La funzione che viene di solito attribuita dai piloti alla segnaletica orizzontale di pista, in altre parole, ai cosiddetti "pettini", è riduttiva del loro vero e più importante significato. Essi sono disposti a distanze di 150 metri e si ritiene che servano ad individuare distanze orizzontali dalla testata pista dalla quale vengono tracciati, per dare informazione al pilota relativamente alla pista residua durante la corsa di decollo o di atterraggio. Certo servono anche a questo ma la funzione più importante è quella di consentire l'individuazione della zona di contatto nella fase che precede il sorvolo della soglia pista in atterraggio, gli ultimi secondi dell'avvicinamento finale. Tanto è vero che su quasi tutte le piste di aeroporti per il traffico civile il pettine che sta a 300 metri dalla testata è inglobato nel disegno di due grossi rettangoli ai lati della linea di centro pista per facilitare l'immediata visualizzazione del punto di contatto.
Essi rappresentano l'aiming point, il punto prospetticamente fermo verso il quale vi dirigete in atterraggio.

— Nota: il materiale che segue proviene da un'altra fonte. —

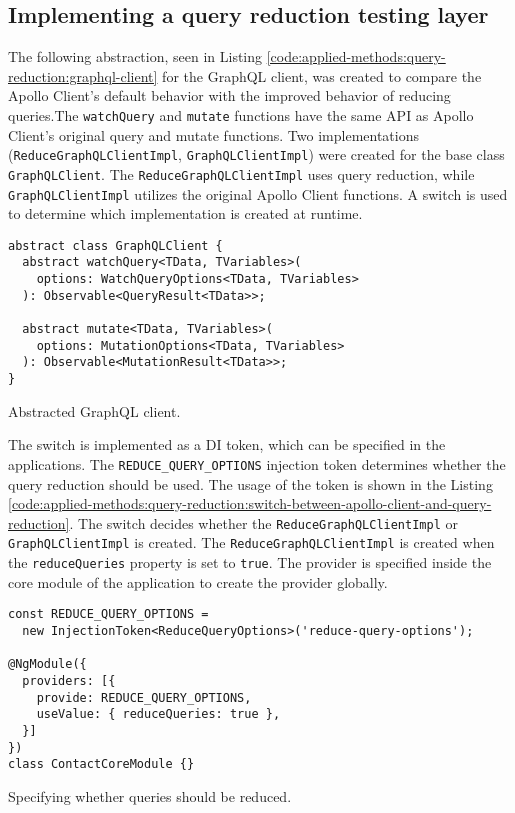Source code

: \subsection{Implementing a query reduction testing layer}\label{subsection:applied-methods:query-reduction:testing-query-reduction}

The following abstraction, seen in Listing \ref{code:applied-methods:query-reduction:graphql-client} for the GraphQL client, was created to compare the Apollo Client's default behavior with the improved behavior of reducing queries.The \texttt{watchQuery} and \texttt{mutate} functions have the same \ac{API} as Apollo Client's original query and mutate functions. Two implementations (\texttt{ReduceGraphQLClientImpl}, \texttt{GraphQLClientImpl}) were created for the base class \texttt{GraphQLClient}. The \texttt{ReduceGraphQLClientImpl} uses query reduction, while \texttt{GraphQLClientImpl} utilizes the original Apollo Client functions. A switch is used to determine which implementation is created at runtime.

\ifshowListings
\begin{listing}[H]
\begin{verbatim}
abstract class GraphQLClient {
  abstract watchQuery<TData, TVariables>(
    options: WatchQueryOptions<TData, TVariables>
  ): Observable<QueryResult<TData>>;

  abstract mutate<TData, TVariables>(
    options: MutationOptions<TData, TVariables>
  ): Observable<MutationResult<TData>>;
}
\end{verbatim}
\caption{Abstracted GraphQL client.}\label{code:applied-methods:query-reduction:graphql-client}
\end{listing}
\fi

\noindent The switch is implemented as a \ac{DI} token, which can be specified in the applications. The \texttt{REDUCE\_QUERY\_OPTIONS} injection token determines whether the query reduction should be used. The usage of the token is shown in the Listing \ref{code:applied-methods:query-reduction:switch-between-apollo-client-and-query-reduction}. The switch decides whether the \texttt{ReduceGraphQLClientImpl} or \texttt{GraphQLClientImpl} is created. The \texttt{ReduceGraphQLClientImpl} is created when the \texttt{reduceQueries} property is set to \texttt{true}. The provider is specified inside the core module of the application to create the provider globally.

\ifshowListings
\begin{listing}[H]
\begin{verbatim}
const REDUCE_QUERY_OPTIONS = 
  new InjectionToken<ReduceQueryOptions>('reduce-query-options');

@NgModule({
  providers: [{
    provide: REDUCE_QUERY_OPTIONS,
    useValue: { reduceQueries: true },
  }]
})
class ContactCoreModule {}
\end{verbatim}
\caption{Specifying whether queries should be reduced.}\label{code:applied-methods:query-reduction:switch-between-apollo-client-and-query-reduction}
\end{listing}
\fi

Sono gli occhi della pista che il pilota può utilizzare come un faro che lo richiami sulla corretta traiettoria, salvo il fatto che il pilota dovrà a sua volta richiamare l'aereo [ruotare a cabrare il muso] per non fracassare il carrello sul punto di contatto.
Per verificare la dinamica percettiva descritta in questo articolo sono molto utili i giochi di simulazione di volo, con la possibilità di selezionare la pausa e osserevare la figura della pista. Se fossero esistiti vent'anni fa ci avrebbero semplificato molto la comunicazione di questi concetti [almeno apparentemente] di non facile diffusione.
Influenza di altri elementi visivi circostanti la pista, adiacenti ad essa, o facenti parte dello scenario di avvicinamento sul pilotaggio a vista di notte.
Nel precedente paragrafo abbiamo individuato nel rapporto di forma un fattore che ha la possibilità di essere considerato la chiave per visualizzare la pista in modo tale che il pilota possa attestarsi su certi angoli di discesa.
Ma non riteniamo, certamente, che la conoscenza di questo meccanismo percettivo debba divenire riferimento per procedure operative. Esso è il risultato di considerazioni su prove sperimentali di laboratorio e non sarebbe di facile assimilazione e comunque non sarebbe un riferimento affidabile a causa di altri problemi percettivi.
E' però utile conoscerlo per individuare i possibili tranelli che certi scenari di avvicinamento possono creare al pilota inconsapevole e per comprendere perché di tanto in tanto qualcuno, in particolare di notte, cerca di atterrare prima della pista.
Di questi altri problemi percettivi, che ora vedremo in dettaglio, uno in particolare è in condizioni di alterare, di notte, la linearità della traiettoria di discesa anche se la sola immagine esterna disponibile fosse quella delle luci di pista.
Si tratta della tendenza a mantenere la visione di elementi luminosi vicini e lontani sotto lo stesso angolo.
Ciò fu evidenziato a suo tempo da uno studio della Boeing su un simulatore appositamente attrezzato con riproduzione di uno scenario esterno di terreno illuminato di notte.
Tale studio si basò sull'esperienza di volo commerciale con aerei a getto, ma si ritenne a ragione, che il problema potesse essere esteso a tutti i tipi di operazioni e di aeromobilí commerciali, militari e privati.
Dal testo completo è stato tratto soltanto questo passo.